Age of the Youngest Infection (AoY)
AoY.RmdWe want to derive a random variable describing the age of the youngest infection (AoY). The derivations are presented below:
We compute the distribution function first:
\[F_Y(a) \sim \frac{1-e^{-m_\tau(a)F_A(\alpha, a,\tau)}}{1-e^{-m_\tau(a)}} = \frac{1-e^{-m_\tau(a)F_A(\alpha, a,\tau)}}{p_\tau(a)} \]
We differentiate to get a formula for the density function:
\[Y_\tau(a) \sim f_Y(\alpha; a, \tau) = f_A(\alpha, a,\tau) e^{-m_\tau(a) F_A(\alpha, a,\tau)} \frac{m_\tau(a)}{p_\tau(a)}\]
The mean AoY is:
\[\left< Y_\tau(a) \right> = \int_0^a \alpha \; f_Y(\alpha, a, \tau) \; d\alpha \]

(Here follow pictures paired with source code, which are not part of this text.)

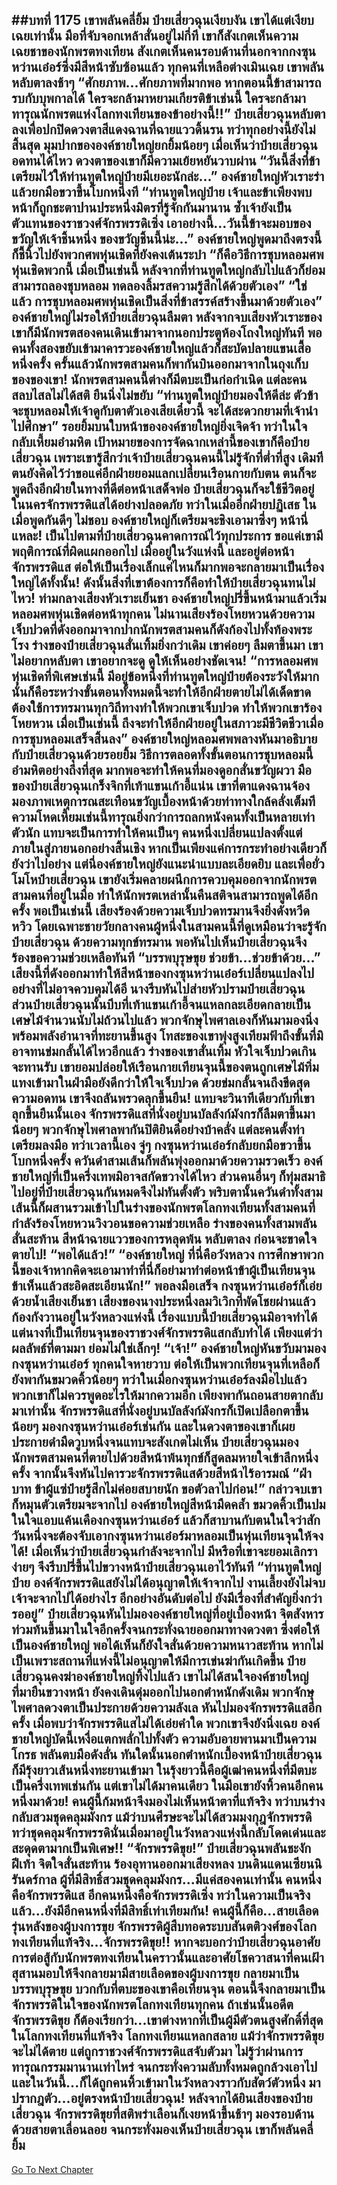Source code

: ##บทที่ 1175 เขาพลันคลี่ยิ้ม
ป๋ายเสี่ยวฉุนเงียบงัน เขาได้แต่เงียบเฉยเท่านั้น มือที่จับจอกเหล้าสั่นอยู่ไม่กี่ที เขาก็สังเกตเห็นความเฉยชาของนักพรตทงเทียน สังเกตเห็นคนรอบด้านที่นอกจากกงซุนหว่านเอ๋อร์ซึ่งมีสีหน้าซับซ้อนแล้ว ทุกคนที่เหลือต่างเมินเฉย เขาพลันหลับตาลงช้าๆ
“ศักยภาพ...ศักยภาพที่มากพอ หากตอนนี้ข้าสามารถรบกับบุพกาลได้ ใครจะกล้ามาหยามเกียรติข้าเช่นนี้ ใครจะกล้ามาทารุณนักพรตแห่งโลกทงเทียนของข้าอย่างนี้!!” ป๋ายเสี่ยวฉุนหลับตาลงเพื่อปกปิดดวงตาสีแดงฉานที่ฉายแววดิ้นรน
ทว่าทุกอย่างนี้ยังไม่สิ้นสุด มุมปากขององค์ชายใหญ่ยกยิ้มน้อยๆ เมื่อเห็นว่าป๋ายเสี่ยวฉุนอดทนได้ไหว ดวงตาของเขาก็มีความเย้ยหยันวาบผ่าน
“วันนี้สิ่งที่ข้าเตรียมไว้ให้ท่านทูตใหญ่ป๋ายมีเยอะนักล่ะ...” องค์ชายใหญ่หัวเราะร่า แล้วยกมือขวาขึ้นโบกหนึ่งที
“ท่านทูตใหญ่ป๋าย เจ้าและข้าเพียงพบหน้าก็ถูกชะตาปานประหนึ่งมิตรที่รู้จักกันมานาน ซ้ำเจ้ายังเป็นตัวแทนของราชวงศ์จักรพรรดิเซิ่ง เอาอย่างนี้...วันนี้ข้าจะมอบของขวัญให้เจ้าชิ้นหนึ่ง ของขวัญชิ้นนี้น่ะ...” องค์ชายใหญ่พูดมาถึงตรงนี้ ก็ชี้นิ้วไปยังพวกศพหุ่นเชิดที่ยังคงเต้นระบำ
“ก็คือวิธีการชุบหลอมศพหุ่นเชิดพวกนี้ เมื่อเป็นเช่นนี้ หลังจากที่ท่านทูตใหญ่กลับไปแล้วก็ย่อมสามารถลองชุบหลอม ทดลองลิ้มรสความรู้สึกได้ด้วยตัวเอง”
“ใช่แล้ว การชุบหลอมศพหุ่นเชิดเป็นสิ่งที่ข้าสรรค์สร้างขึ้นมาด้วยตัวเอง” องค์ชายใหญ่ไม่รอให้ป๋ายเสี่ยวฉุนลืมตา หลังจากจบเสียงหัวเราะของเขาก็มีนักพรตสองคนเดินเข้ามาจากนอกประตูห้องโถงใหญ่ทันที พอคนทั้งสองขยับเข้ามาคารวะองค์ชายใหญ่แล้วก็สะบัดปลายแขนเสื้อหนึ่งครั้ง ครั้นแล้วนักพรตสามคนก็พากันบินออกมาจากในถุงเก็บของของเขา!
นักพรตสามคนนี้ต่างก็มีตบะเป็นก่อกำเนิด แต่ละคนสลบไสลไม่ได้สติ ยืนนิ่งไม่ขยับ
“ท่านทูตใหญ่ป๋ายมองให้ดีล่ะ ตัวข้าจะชุบหลอมให้เจ้าดูกับตาตัวเองเสียเดี๋ยวนี้ จะได้สะดวกยามที่เจ้านำไปศึกษา” รอยยิ้มบนใบหน้าขององค์ชายใหญ่ยิ่งเจิดจ้า ทว่าในใจกลับเหี้ยมอำมหิต เป้าหมายของการจัดฉากเหล่านี้ของเขาก็คือป๋ายเสี่ยวฉุน เพราะเขารู้สึกว่าเจ้าป๋ายเสี่ยวฉุนคนนี้ไม่รู้จักที่ต่ำที่สูง เดิมทีตนยังคิดไว้ว่าขอแค่อีกฝ่ายยอมแลกเปลี่ยนเรือนกายกับตน ตนก็จะพูดถึงอีกฝ่ายในทางที่ดีต่อหน้าเสด็จพ่อ ป๋ายเสี่ยวฉุนก็จะใช้ชีวิตอยู่ในนครจักรพรรดิแสได้อย่างปลอดภัย
ทว่าในเมื่ออีกฝ่ายปฏิเสธ ในเมื่อพูดกันดีๆ ไม่ชอบ องค์ชายใหญ่ก็เตรียมจะชิงเอามาซึ่งๆ หน้านี่แหละ!
เป็นไปตามที่ป๋ายเสี่ยวฉุนคาดการณ์ไว้ทุกประการ ขอแค่เขามีพฤติการณ์ที่ผิดแผกออกไป เมื่ออยู่ในวังแห่งนี้ และอยู่ต่อหน้าจักรพรรดิแส ต่อให้เป็นเรื่องเล็กแค่ไหนก็มากพอจะกลายมาเป็นเรื่องใหญ่ได้ทั้งนั้น!
ดังนั้นสิ่งที่เขาต้องการก็คือทำให้ป๋ายเสี่ยวฉุนทนไม่ไหว!
ท่ามกลางเสียงหัวเราะเย็นชา องค์ชายใหญ่ปรี่ขึ้นหน้ามาแล้วเริ่มหลอมศพหุ่นเชิดต่อหน้าทุกคน ไม่นานเสียงร้องโหยหวนด้วยความเจ็บปวดที่ดังออกมาจากปากนักพรตสามคนก็ดังก้องไปทั้งท้องพระโรง ร่างของป๋ายเสี่ยวฉุนสั่นเทิ้มยิ่งกว่าเดิม เขาค่อยๆ ลืมตาขึ้นมา เขาไม่อยากหลับตา เขาอยากจะดู ดูให้เห็นอย่างชัดเจน!
“การหลอมศพหุ่นเชิดที่พิเศษเช่นนี้ มีอยู่ข้อหนึ่งที่ท่านทูตใหญ่ป๋ายต้องระวังให้มาก นั่นก็คือระหว่างขั้นตอนทั้งหมดนี้จะทำให้อีกฝ่ายตายไม่ได้เด็ดขาด ต้องใช้การทรมานทุกวิถีทางทำให้พวกเขาเจ็บปวด ทำให้พวกเขาร้องโหยหวน เมื่อเป็นเช่นนี้ ถึงจะทำให้อีกฝ่ายอยู่ในสภาวะมีชีวิตชีวาเมื่อการชุบหลอมเสร็จสิ้นลง” องค์ชายใหญ่หลอมศพพลางหันมาอธิบายกับป๋ายเสี่ยวฉุนด้วยรอยยิ้ม วิธีการตลอดทั้งขั้นตอนการชุบหลอมนี้อำมหิตอย่างถึงที่สุด มากพอจะทำให้คนที่มองดูอกสั่นขวัญผวา
มือของป๋ายเสี่ยวฉุนเกร็งจิกที่เท้าแขนเก้าอี้แน่น เขาที่ตาแดงฉานจ้องมองภาพเหตุการณสะเทือนขวัญเบื้องหน้าด้วยท่าทางใกล้คลั่งเต็มที
ความโหดเหี้ยมเช่นนี้ทารุณยิ่งกว่าการถลกหนังคนทั้งเป็นหลายเท่าตัวนัก แทบจะเป็นการทำให้คนเป็นๆ คนหนึ่งเปลี่ยนแปลงตั้งแต่ภายในสู่ภายนอกอย่างสิ้นเชิง หากเป็นเพียงแค่การกระทำอย่างเดียวก็ยังว่าไปอย่าง แต่นี่องค์ชายใหญ่ยังแนะนำแบบละเอียดยิบ และเพื่อยั่วโมโหป๋ายเสี่ยวฉุน เขายังเริ่มคลายผนึกการควบคุมออกจากนักพรตสามคนที่อยู่ในมือ ทำให้นักพรตเหล่านั้นคืนสติจนสามารถพูดได้อีกครั้ง
พอเป็นเช่นนี้ เสียงร้องด้วยความเจ็บปวดทรมานจึงยิ่งดังหวีดหวิว โดยเฉพาะชายวัยกลางคนผู้หนึ่งในสามคนนี้ที่ดูเหมือนว่าจะรู้จักป๋ายเสี่ยวฉุน ด้วยความทุกข์ทรมาน พอหันไปเห็นป๋ายเสี่ยวฉุนจึงร้องขอความช่วยเหลือทันที
“บรรพบุรุษขุย ช่วยข้า...ช่วยข้าด้วย...”
เสียงนี้ที่ดังออกมาทำให้สีหน้าของกงซุนหว่านเอ๋อร์เปลี่ยนแปลงไปอย่างที่ไม่อาจควบคุมได้อี นางรีบหันไปส่ายหัวปรามป๋ายเสี่ยวฉุน ส่วนป๋ายเสี่ยวฉุนนั้นบีบที่เท้าแขนเก้าอี้จนแหลกละเอียดกลายเป็นเศษไม้จำนวนนับไม่ถ้วนไปแล้ว พวกจักษุไพศาลเองก็หันมามองนิ่งพร้อมพลังอำนาจที่ทะยานขึ้นสูง
โทสะของเขาพุ่งสูงเทียมฟ้าถึงขั้นที่มิอาจทนข่มกลั้นได้ไหวอีกแล้ว ร่างของเขาสั่นเทิ้ม หัวใจเจ็บปวดเกินจะทานรับ เขายอมปล่อยให้เรือนกายเทียนจุนนี้ของตนถูกเศษไม้ทิ่มแทงเข้ามาในฝ่ามือยังดีกว่าให้ใจเจ็บปวด ด้วยข่มกลั้นจนถึงขีดสุดความอดทน เขาจึงถลันพรวดลุกขึ้นยืน!
แทบจะวินาทีเดียวกับที่เขาลุกขึ้นยืนนั้นเอง จักรพรรดิแสที่นั่งอยู่บนบัลลังก์มังกรก็ลืมตาขึ้นมาน้อยๆ พวกจักษุไพศาลพากันปิติยินดีอย่างบ้าคลั่ง แต่ละคนตั้งท่าเตรียมลงมือ
ทว่าเวลานี้เอง จู่ๆ กงซุนหว่านเอ๋อร์กลับยกมือขวาขึ้นโบกหนึ่งครั้ง ควันดำสามเส้นก็พลันพุ่งออกมาด้วยความรวดเร็ว องค์ชายใหญ่ที่เป็นครึ่งเทพมิอาจสกัดขวางได้ไหว ส่วนคนอื่นๆ ก็ทุ่มสมาธิไปอยู่ที่ป๋ายเสี่ยวฉุนกันหมดจึงไม่ทันตั้งตัว พริบตานั้นควันดำทั้งสามเส้นนี้ก็ผสานรวมเข้าไปในร่างของนักพรตโลกทงเทียนทั้งสามคนที่กำลังร้องโหยหวนวิงวอนขอความช่วยเหลือ
ร่างของคนทั้งสามพลันสั่นสะท้าน สีหน้าฉายแววของการหลุดพ้น หลับตาลง ก่อนจะขาดใจตายไป!
“พอได้แล้ว!”
“องค์ชายใหญ่ ที่นี่คือวังหลวง การศึกษาพวกนี้ของเจ้าหากคิดจะเอามาทำที่นี่ก็อย่ามาทำต่อหน้าข้าผู้เป็นเทียนจุน ข้าเห็นแล้วสะอิดสะเอียนนัก!” พอลงมือเสร็จ กงซุนหว่านเอ๋อร์ก็เอ่ยด้วยน้ำเสียงเย็นชา เสียงของนางประหนึ่งลมวิเวิกที่พัดโชยผ่านแล้วก้องกังวานอยู่ในวังหลวงแห่งนี้
เรื่องแบบนี้ป๋ายเสี่ยวฉุนมิอาจทำได้ แต่นางที่เป็นเทียนจุนของราชวงศ์จักรพรรดิแสกลับทำได้ เพียงแต่ว่าผลลัพธ์ที่ตามมา ย่อมไม่ใช่เล็กๆ!
“เจ้า!” องค์ชายใหญ่หันขวับมามองกงซุนหว่านเอ๋อร์ ทุกคนใจหายวาบ ต่อให้เป็นพวกเทียนจุนที่เหลือก็ยังพากันขมวดคิ้วน้อยๆ ทว่าในเมื่อกงซุนหว่านเอ๋อร์ลงมือไปแล้ว พวกเขาก็ไม่ควรพูดอะไรให้มากความอีก เพียงพากันถอนสายตากลับมาเท่านั้น
จักรพรรดิแสที่นั่งอยู่บนบัลลังก์มังกรก็เปิดเปลือกตาขึ้นน้อยๆ มองกงซุนหว่านเอ๋อร์เช่นกัน และในดวงตาของเขาก็เผยประกายดำมืดวูบหนึ่งจนแทบจะสังเกตไม่เห็น
ป๋ายเสี่ยวฉุนมองนักพรตสามคนที่ตายไปด้วยสีหน้าพ้นทุกข์ก็สูดลมหายใจเข้าลึกหนึ่งครั้ง จากนั้นจึงหันไปคารวะจักรพรรดิแสด้วยสีหน้าไร้อารมณ์
“ฝ่าบาท ข้าผู้แซ่ป๋ายรู้สึกไม่ค่อยสบายนัก ขอตัวลาไปก่อน!” กล่าวจบเขาก็หมุนตัวเตรียมจะจากไป
องค์ชายใหญ่สีหน้ามืดคล้ำ ขมวดคิ้วเป็นปม ในใจแอบแค้นเคืองกงซุนหว่านเอ๋อร์ แล้วก็สาบานกับตนในใจว่าสักวันหนึ่งจะต้องจับเอากงซุนหว่านเอ๋อร์มาหลอมเป็นหุ่นเทียนจุนให้จงได้!
เมื่อเห็นว่าป๋ายเสี่ยวฉุนกำลังจะจากไป มีหรือที่เขาจะยอมเลิกราง่ายๆ จึงรีบปรี่ขึ้นไปขวางหน้าป๋ายเสี่ยวฉุนเอาไว้ทันที
“ท่านทูตใหญ่ป๋าย องค์จักรพรรดิแสยังไม่ได้อนุญาตให้เจ้าจากไป งานเลี้ยงยังไม่จบ เจ้าจะจากไปได้อย่างไร อีกอย่างอันดับต่อไป ยังมีเรื่องที่สำคัญยิ่งกว่ารออยู่”
ป๋ายเสี่ยวฉุนหันไปมององค์ชายใหญ่ที่อยู่เบื้องหน้า จิตสังหารท่วมท้นขึ้นมาในใจอีกครั้งจนกระทั่งฉายออกมาทางดวงตา ซึ่งต่อให้เป็นองค์ชายใหญ่ พอได้เห็นก็ยังใจสั่นด้วยความหนาวสะท้าน
หากไม่เป็นเพราะสถานที่แห่งนี้ไม่อนุญาตให้มีการเข่นฆ่ากันเกิดขึ้น ป๋ายเสี่ยวฉุนคงฆ่าองค์ชายใหญ่ทิ้งไปแล้ว เขาไม่ได้สนใจองค์ชายใหญ่ที่มายืนขวางหน้า ยังคงเดินดุ่มออกไปนอกตำหนักดังเดิม พวกจักษุไพศาลดวงตาเป็นประกายด้วยความลังเล หันไปมองจักรพรรดิแสอีกครั้ง เมื่อพบว่าจักรพรรดิแสไม่ได้เอ่ยคำใด พวกเขาจึงยังนิ่งเฉย
องค์ชายใหญ่บัดนี้เหงื่อแตกพลั่กไปทั้งตัว ความอับอายพานมาเป็นความโกรธ พลันตบมือดังลั่น
ทันใดนั้นนอกตำหนักเบื้องหน้าป๋ายเสี่ยวฉุนก็มีรุ้งยาวเส้นหนึ่งทะยานเข้ามา ในรุ้งยาวนี้คือผู้เฒ่าคนหนึ่งที่มีตบะเป็นครึ่งเทพเช่นกัน แต่เขาไม่ได้มาคนเดียว ในมือเขายังหิ้วคนอีกคนหนึ่งมาด้วย!
คนผู้นี้ก้มหน้าจึงมองไม่เห็นหน้าตาที่แท้จริง ทว่าบนร่างกลับสวมชุดคลุมมังกร แม้ว่าบนศีรษะจะไม่ได้สวมมงกุฎจักรพรรดิ ทว่าชุดคลุมจักรพรรดินั่นเมื่อมาอยู่ในวังหลวงแห่งนี้กลับโดดเด่นและสะดุดตามากเป็นพิเศษ!!
“จักรพรรดิขุย!” ป๋ายเสี่ยวฉุนพลันชะงักฝีเท้า จิตใจสั่นสะท้าน ร้องอุทานออกมาเสียงหลง
บนดินแดนเซียนนิรันดร์กาล ผู้ที่มีสิทธิ์สวมชุดคลุมมังกร...มีแค่สองคนเท่านั้น คนหนึ่งคือจักรพรรดิแส อีกคนหนึ่งคือจักรพรรดิเซิ่ง ทว่าในความเป็นจริงแล้ว...ยังมีอีกคนหนึ่งที่มีสิทธิ์เท่าเทียมกัน!
คนผู้นี้ก็คือ...สายเลือดรุ่นหลังของผู้บงการขุย จักรพรรดิผู้สืบทอดระบบสันตติวงศ์ของโลกทงเทียนที่แท้จริง...จักรพรรดิขุย!!
หากจะบอกว่าป๋ายเสี่ยวฉุนอาศัยการต่อสู้กับนักพรตทงเทียนในคราวนั้นและอาศัยโชควาสนาที่คนเฝ้าสุสานมอบให้จึงกลายมามีสายเลือดของผู้บงการขุย กลายมาเป็นบรรพบุรุษขุย บวกกับที่ตบะของเขาคือเทียนจุน ตอนนี้จึงกลายมาเป็นจักรพรรดิในใจของนักพรตโลกทงเทียนทุกคน ถ้าเช่นนั้นอดีตจักรพรรดิขุย ก็ต้องเรียกว่า...เขาต่างหากที่เป็นผู้มีตัวตนสูงศักดิ์ที่สุดในโลกทงเทียนที่แท้จริง
โลกทงเทียนแหลกสลาย แม้ว่าจักรพรรดิขุยจะไม่ได้ตาย แต่ถูกราชวงศ์จักรพรรดิแสจับตัวมา ไม่รู้ว่าผ่านการทารุณกรรมมานานเท่าไหร่ จนกระทั่งความลับทั้งหมดถูกล้วงเอาไป และในวันนี้...ก็ได้ถูกคนหิ้วเข้ามาในวังหลวงราวกับสัตว์ตัวหนึ่ง มาปรากฎตัว...อยู่ตรงหน้าป๋ายเสี่ยวฉุน!
หลังจากได้ยินเสียงของป๋ายเสี่ยวฉุน จักรพรรดิขุยที่สติพร่าเลือนก็เงยหน้าขึ้นช้าๆ มองรอบด้านด้วยสายตาเลื่อนลอย จนกระทั่งมองเห็นป๋ายเสี่ยวฉุน
เขาก็พลันคลี่ยิ้ม
------


[Go To Next Chapter]( ./149.md)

And the higher order moments for the AoY are:
\[\left< Y_\tau(a)^n \right> = \int_0^n \alpha^n \; f_y(\alpha, a, \tau) \; d\alpha \]
Moments
aa = seq(5, 5*365, by = 5)
moment1y = momentAoY(aa, foiP3)
moment2y = momentAoY(aa, foiP3, n=2)
moment3y = momentAoY(aa, foiP3, n=3)The first three moments of the AoY plotted over time. In the top plot, we’ve also plotted the \(n^{th}\) root of the \(n^{th}\) moment.
par(mfrow = c(4,1), mar = c(0.5, 4, 0.5, 2))
plot(aa, moment1y, type = "l", xlab = "", ylab = expression(E(Y)), lwd=2, xaxt="n", ylim = range((moment3y)^(1/3)) )
lines(aa, sqrt(moment2y), col = "darkgreen")
lines(aa, (moment3y)^(1/3), col = "purple")
plot(aa, moment2y, type = "l", xlab = "", ylab = expression(E(Y^2)), lwd=2, xaxt="n", col = "darkgreen")
plot(aa, moment3y, type = "l", xlab = "", ylab = expression(E(Y^2)), lwd=2, col = "purple")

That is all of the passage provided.